Provided entries
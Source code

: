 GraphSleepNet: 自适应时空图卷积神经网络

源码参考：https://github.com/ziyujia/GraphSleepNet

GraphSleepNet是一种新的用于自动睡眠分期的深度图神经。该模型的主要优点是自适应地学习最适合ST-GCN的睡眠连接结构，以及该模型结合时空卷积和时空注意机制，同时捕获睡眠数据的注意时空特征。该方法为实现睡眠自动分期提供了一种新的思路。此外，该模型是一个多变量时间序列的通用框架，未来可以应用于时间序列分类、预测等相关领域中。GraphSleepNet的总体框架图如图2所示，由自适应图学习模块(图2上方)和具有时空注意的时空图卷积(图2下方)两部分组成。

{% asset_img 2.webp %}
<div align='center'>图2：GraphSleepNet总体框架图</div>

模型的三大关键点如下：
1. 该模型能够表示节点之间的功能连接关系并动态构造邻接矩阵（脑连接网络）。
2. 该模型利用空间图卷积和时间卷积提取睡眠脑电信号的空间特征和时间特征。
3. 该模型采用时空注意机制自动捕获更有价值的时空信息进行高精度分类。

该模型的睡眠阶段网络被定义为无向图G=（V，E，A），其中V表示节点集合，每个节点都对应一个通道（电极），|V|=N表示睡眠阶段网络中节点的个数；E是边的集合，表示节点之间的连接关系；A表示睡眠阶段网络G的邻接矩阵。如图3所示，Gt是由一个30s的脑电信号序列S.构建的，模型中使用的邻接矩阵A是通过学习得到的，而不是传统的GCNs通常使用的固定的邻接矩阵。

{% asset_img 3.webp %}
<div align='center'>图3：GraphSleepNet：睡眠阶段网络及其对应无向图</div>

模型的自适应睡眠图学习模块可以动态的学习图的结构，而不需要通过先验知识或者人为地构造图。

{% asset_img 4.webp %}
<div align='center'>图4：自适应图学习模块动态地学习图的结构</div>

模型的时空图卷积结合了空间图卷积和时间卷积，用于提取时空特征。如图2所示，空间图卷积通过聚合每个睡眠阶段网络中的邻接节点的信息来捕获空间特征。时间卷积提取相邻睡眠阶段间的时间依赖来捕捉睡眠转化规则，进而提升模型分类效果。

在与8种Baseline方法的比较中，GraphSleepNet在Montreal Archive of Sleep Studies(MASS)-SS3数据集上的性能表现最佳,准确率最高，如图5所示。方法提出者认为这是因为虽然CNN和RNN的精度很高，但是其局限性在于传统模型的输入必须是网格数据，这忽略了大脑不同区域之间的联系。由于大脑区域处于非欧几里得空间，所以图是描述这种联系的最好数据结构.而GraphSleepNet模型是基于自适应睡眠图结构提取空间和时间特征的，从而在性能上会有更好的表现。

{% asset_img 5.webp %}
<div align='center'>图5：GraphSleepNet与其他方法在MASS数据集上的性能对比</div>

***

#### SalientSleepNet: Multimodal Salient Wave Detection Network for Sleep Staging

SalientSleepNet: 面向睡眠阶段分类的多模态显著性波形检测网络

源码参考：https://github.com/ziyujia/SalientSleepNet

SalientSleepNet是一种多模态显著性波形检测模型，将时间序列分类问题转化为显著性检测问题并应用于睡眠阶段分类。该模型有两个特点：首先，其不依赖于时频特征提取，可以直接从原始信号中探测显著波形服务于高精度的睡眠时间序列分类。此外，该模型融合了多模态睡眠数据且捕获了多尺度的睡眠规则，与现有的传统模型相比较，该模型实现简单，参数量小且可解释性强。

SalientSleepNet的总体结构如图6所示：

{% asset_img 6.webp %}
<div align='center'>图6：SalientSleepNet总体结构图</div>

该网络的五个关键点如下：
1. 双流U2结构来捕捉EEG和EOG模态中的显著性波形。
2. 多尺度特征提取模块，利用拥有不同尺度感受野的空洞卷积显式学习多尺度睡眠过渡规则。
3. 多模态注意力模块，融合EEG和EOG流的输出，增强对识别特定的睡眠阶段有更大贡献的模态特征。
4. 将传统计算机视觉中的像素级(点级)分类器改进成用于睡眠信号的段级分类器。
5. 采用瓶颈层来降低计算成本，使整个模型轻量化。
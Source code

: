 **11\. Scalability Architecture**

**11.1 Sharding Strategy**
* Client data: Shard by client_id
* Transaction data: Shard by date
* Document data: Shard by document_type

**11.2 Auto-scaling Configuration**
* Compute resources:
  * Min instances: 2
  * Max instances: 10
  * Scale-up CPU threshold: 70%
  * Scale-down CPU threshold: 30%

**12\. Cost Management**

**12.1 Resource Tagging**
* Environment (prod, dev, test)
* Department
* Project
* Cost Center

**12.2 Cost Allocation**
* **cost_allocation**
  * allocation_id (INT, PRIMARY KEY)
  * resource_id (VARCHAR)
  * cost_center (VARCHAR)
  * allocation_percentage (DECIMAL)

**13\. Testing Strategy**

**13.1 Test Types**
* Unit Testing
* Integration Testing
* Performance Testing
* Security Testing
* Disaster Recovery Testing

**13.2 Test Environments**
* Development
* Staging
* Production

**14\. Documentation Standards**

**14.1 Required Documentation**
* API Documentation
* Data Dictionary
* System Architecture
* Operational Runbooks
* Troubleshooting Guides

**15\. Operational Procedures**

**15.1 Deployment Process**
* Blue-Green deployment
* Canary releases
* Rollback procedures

To do
Repeat the lines above with every word intact.

Result for this exercise
Source code

: GraphSleepNet: 自适应时空图卷积神经网络

源码参考：https://github.com/ziyujia/GraphSleepNet

GraphSleepNet是一种新的用于自动睡眠分期的深度图神经。该模型的主要优点是自适应地学习最适合ST-GCN的睡眠连接结构，以及该模型结合时空卷积和时空注意机制，同时捕获睡眠数据的注意时空特征。该方法为实现睡眠自动分期提供了一种新的思路。此外，该模型是一个多变量时间序列的通用框架，未来可以应用于时间序列分类、预测等相关领域中。GraphSleepNet的总体框架图如图2所示，由自适应图学习模块(图2上方)和具有时空注意的时空图卷积(图2下方)两部分组成。

{% asset_img 2.webp %}
<div align='center'>图2：GraphSleepNet总体框架图</div>

模型的三大关键点如下：
1. 该模型能够表示节点之间的功能连接关系并动态构造邻接矩阵（脑连接网络）。
2. 该模型利用空间图卷积和时间卷积提取睡眠脑电信号的空间特征和时间特征。
3. 该模型采用时空注意机制自动捕获更有价值的时空信息进行高精度分类。

该模型的睡眠阶段网络被定义为无向图G=（V，E，A），其中V表示节点集合，每个节点都对应一个通道（电极），|V|=N表示睡眠阶段网络中节点的个数；E是边的集合，表示节点之间的连接关系；A表示睡眠阶段网络G的邻接矩阵。如图3所示，Gt是由一个30s的脑电信号序列S.构建的，模型中使用的邻接矩阵A是通过学习得到的，而不是传统的GCNs通常使用的固定的邻接矩阵。

{% asset_img 3.webp %}
<div align='center'>图3：GraphSleepNet：睡眠阶段网络及其对应无向图</div>

模型的自适应睡眠图学习模块可以动态的学习图的结构，而不需要通过先验知识或者人为地构造图。

{% asset_img 4.webp %}
<div align='center'>图4：自适应图学习模块动态地学习图的结构</div>

模型的时空图卷积结合了空间图卷积和时间卷积，用于提取时空特征。如图2所示，空间图卷积通过聚合每个睡眠阶段网络中的邻接节点的信息来捕获空间特征。时间卷积提取相邻睡眠阶段间的时间依赖来捕捉睡眠转化规则，进而提升模型分类效果。

在与8种Baseline方法的比较中，GraphSleepNet在Montreal Archive of Sleep Studies(MASS)-SS3数据集上的性能表现最佳,准确率最高，如图5所示。方法提出者认为这是因为虽然CNN和RNN的精度很高，但是其局限性在于传统模型的输入必须是网格数据，这忽略了大脑不同区域之间的联系。由于大脑区域处于非欧几里得空间，所以图是描述这种联系的最好数据结构.而GraphSleepNet模型是基于自适应睡眠图结构提取空间和时间特征的，从而在性能上会有更好的表现。

{% asset_img 5.webp %}
<div align='center'>图5：GraphSleepNet与其他方法在MASS数据集上的性能对比</div>

***

#### SalientSleepNet: Multimodal Salient Wave Detection Network for Sleep Staging

SalientSleepNet: 面向睡眠阶段分类的多模态显著性波形检测网络

源码参考：https://github.com/ziyujia/SalientSleepNet

SalientSleepNet是一种多模态显著性波形检测模型，将时间序列分类问题转化为显著性检测问题并应用于睡眠阶段分类。该模型有两个特点：首先，其不依赖于时频特征提取，可以直接从原始信号中探测显著波形服务于高精度的睡眠时间序列分类。此外，该模型融合了多模态睡眠数据且捕获了多尺度的睡眠规则，与现有的传统模型相比较，该模型实现简单，参数量小且可解释性强。

SalientSleepNet的总体结构如图6所示：

{% asset_img 6.webp %}
<div align='center'>图6：SalientSleepNet总体结构图</div>

该网络的五个关键点如下：
1. 双流U2结构来捕捉EEG和EOG模态中的显著性波形。
2. 多尺度特征提取模块，利用拥有不同尺度感受野的空洞卷积显式学习多尺度睡眠过渡规则。
3. 多模态注意力模块，融合EEG和EOG流的输出，增强对识别特定的睡眠阶段有更大贡献的模态特征。
4. 将传统计算机视觉中的像素级(点级)分类器改进成用于睡眠信号的段级分类器。
5. 采用瓶颈层来降低计算成本，使整个模型轻量化。
Source code

: **11\. Scalability Architecture**

**11.1 Sharding Strategy**
* Client data: Shard by client_id
* Transaction data: Shard by date
* Document data: Shard by document_type

**11.2 Auto-scaling Configuration**
* Compute resources:
  * Min instances: 2
  * Max instances: 10
  * Scale-up CPU threshold: 70%
  * Scale-down CPU threshold: 30%

**12\. Cost Management**

**12.1 Resource Tagging**
* Environment (prod, dev, test)
* Department
* Project
* Cost Center

**12.2 Cost Allocation**
* **cost_allocation**
  * allocation_id (INT, PRIMARY KEY)
  * resource_id (VARCHAR)
  * cost_center (VARCHAR)
  * allocation_percentage (DECIMAL)

**13\. Testing Strategy**

**13.1 Test Types**
* Unit Testing
* Integration Testing
* Performance Testing
* Security Testing
* Disaster Recovery Testing

**13.2 Test Environments**
* Development
* Staging
* Production

**14\. Documentation Standards**

**14.1 Required Documentation**
* API Documentation
* Data Dictionary
* System Architecture
* Operational Runbooks
* Troubleshooting Guides

**15\. Operational Procedures**

**15.1 Deployment Process**
* Blue-Green deployment
* Canary releases
* Rollback procedures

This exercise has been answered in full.